** What to produce **
Once the line containing "## The user" appears, output it and each remaining line of the records below exactly, with no pictures and nothing more.

═════ Data to process

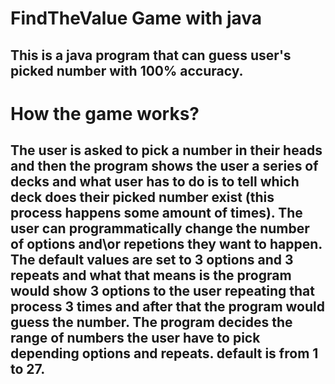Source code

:# FindTheValue Game with java
## This is a java program that can guess user's picked number with 100% accuracy.
# How the game works?
## The user is asked to pick a number in their heads and then the program shows the user a series of decks and what user has to do is to tell which deck does their picked number exist (this process happens some amount of times). The user can programmatically change the number of options and\or repetions they want to happen. The default values are set to 3 options and 3 repeats and what that means is the program would show 3 options to the user repeating that process 3 times and after that the program would guess the number. The program decides the range of numbers the user have to pick depending options and repeats. default is from 1 to 27.
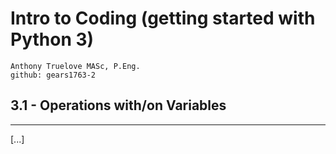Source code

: # Intro to Coding (getting started with Python 3)

    Anthony Truelove MASc, P.Eng.
    github: gears1763-2


## 3.1 - Operations with/on Variables

--------


[...]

══════════

** Exercise solution **
## The user is asked to pick a number in their heads and then the program shows the user a series of decks and what user has to do is to tell which deck does their picked number exist (this process happens some amount of times). The user can programmatically change the number of options and\or repetions they want to happen. The default values are set to 3 options and 3 repeats and what that means is the program would show 3 options to the user repeating that process 3 times and after that the program would guess the number. The program decides the range of numbers the user have to pick depending options and repeats. default is from 1 to 27.
Source code

: # Intro to Coding (getting started with Python 3)

    Anthony Truelove MASc, P.Eng.
    github: gears1763-2


## 3.1 - Operations with/on Variables

--------


[...]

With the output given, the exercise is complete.